Every line in the records below with the string "rmarkdown" needs to be copied out.

===============

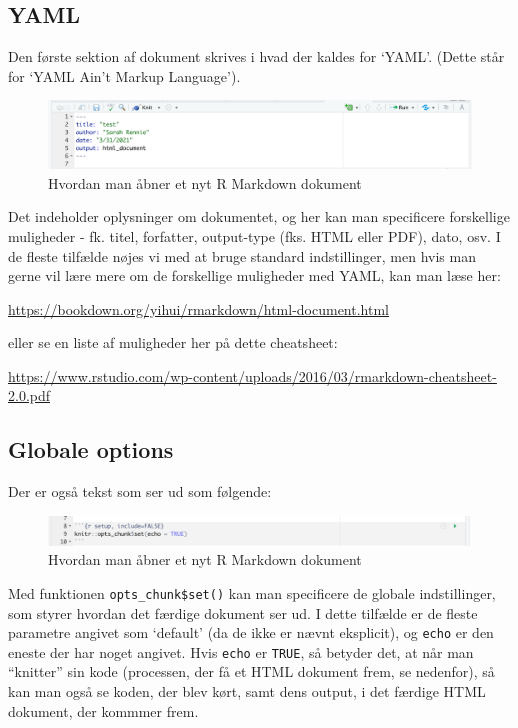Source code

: \documentclass[
]{book}
\begin{document}
\hypertarget{yaml}{%
\subsection{YAML}\label{yaml}}

Den første sektion af dokument skrives i hvad der kaldes for `YAML'. (Dette står for `YAML Ain't Markup Language').

\begin{figure}
\centering
\includegraphics{plots/YAML.png}
\caption{Hvordan man åbner et nyt R Markdown dokument}
\end{figure}

Det indeholder oplysninger om dokumentet, og her kan man specificere forskellige muligheder - fk. titel, forfatter, output-type (fks. HTML eller PDF), dato, osv. I de fleste tilfælde nøjes vi med at bruge standard indstillinger, men hvis man gerne vil lære mere om de forskellige muligheder med YAML, kan man læse her:

\url{https://bookdown.org/yihui/rmarkdown/html-document.html}

eller se en liste af muligheder her på dette cheatsheet:

\url{https://www.rstudio.com/wp-content/uploads/2016/03/rmarkdown-cheatsheet-2.0.pdf}

\hypertarget{globale-options}{%
\subsection{Globale options}\label{globale-options}}

Der er også tekst som ser ud som følgende:

\begin{figure}
\centering
\includegraphics{plots/global_options.png}
\caption{Hvordan man åbner et nyt R Markdown dokument}
\end{figure}

Med funktionen \texttt{opts\_chunk\$set()} kan man specificere de globale indstillinger, som styrer hvordan det færdige dokument ser ud. I dette tilfælde er de fleste parametre angivet som `default' (da de ikke er nævnt eksplicit), og \texttt{echo} er den eneste der har noget angivet. Hvis \texttt{echo} er \texttt{TRUE}, så betyder det, at når man ``knitter'' sin kode (processen, der få et HTML dokument frem, se nedenfor), så kan man også se koden, der blev kørt, samt dens output, i det færdige HTML dokument, der kommmer frem.
\end{document}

===============

▶ **ANSWER SPACE**
\url{https://bookdown.org/yihui/rmarkdown/html-document.html}
\url{https://www.rstudio.com/wp-content/uploads/2016/03/rmarkdown-cheatsheet-2.0.pdf}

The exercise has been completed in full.